With a slightly critical eye we asked the question: are we perfect? No, clearly not. Is everything we do perfect? No, clearly not. 

So yes, there is room for improvement. If we are going to be able to achieve those end results, if we are going to be able to deliver properly, and if we are going to interface with the developer market properly and bring real value to TfL and London, then we have to improve what we do. 

The business is growing at a rate of knots and we have to be ready for it. We needed to set the scene and take them on that journey. They had to believe it. It would not be worthwhile doing if they didn’t believe it.

The first tranche of activity we did was very specific to this team: what things in the next six months do we need improve which will make a big business impact for us?   We will have three months to do it and then three months to deploy it and ensure it is working properly. 

It was surprising the number of people who said, “we’re on the bus with you”. They could see it was going to benefit them. Ultimately there were large areas of TfL and London Underground which probably were struggling as far as workload was concerned. We had a different problem: rather than getting smaller we were getting bigger and we needed to be ready for it.

Drew Barritt: Mark gave quite a lot of detail on the forum activity with the whole of the 80 staff. Once the topic had been initially selected by Mark and the senior management, teams were picked out which  either had the appropriate skills or were there for a development opportunity. 

They were pulled together into a smaller team and we sat them down and did a briefing session with them to kick off the phase of activity.
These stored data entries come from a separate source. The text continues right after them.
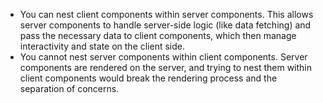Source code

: - You can nest client components within server components. This allows server components to handle server-side logic (like data fetching) and pass the necessary data to client components, which then manage interactivity and state on the client side.
- You cannot nest server components within client components. Server components are rendered on the server, and trying to nest them within client components would break the rendering process and the separation of concerns.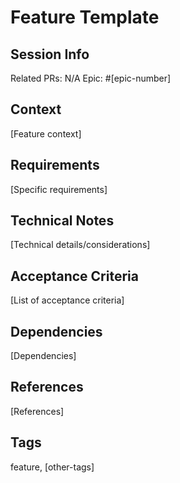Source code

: # Feature Template

## Session Info
Related PRs: N/A
Epic: #[epic-number]

## Context
[Feature context]

## Requirements
[Specific requirements]

## Technical Notes
[Technical details/considerations]

## Acceptance Criteria
[List of acceptance criteria]

## Dependencies
[Dependencies]

## References
[References]

## Tags
feature, [other-tags]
Once they started that activity themselves they were mostly posed with a question, and they were then allowed to define the scope to a certain extent and to define their own boundaries around what they were going to look at first before they engaged with the senior management team. 

That enabled them to really test the question and get to the bottom of their understanding of what the team had. They couldn’t be any more engaged in that activity because it was all from their own doing.   

Improving our value metric against what we do as individuals is vitally important.

You mention that engagement must be rigorously tied to commercial objectives. Why do you think this is so key?

Mark Henn: Even though TfL is a not-for-profit organisation we are still a business. I have an operational budget and I have to ensure I get turnover. I have to ensure I am delivering value for money, not only to the internal clients I have, but also for the external clients. We need to make sure everything we do, and every benefit that we can leverage out of the team, not only improves the service we provide but also makes it better value. That value can go back into either an operational benefit or is returned into the business for the customers. 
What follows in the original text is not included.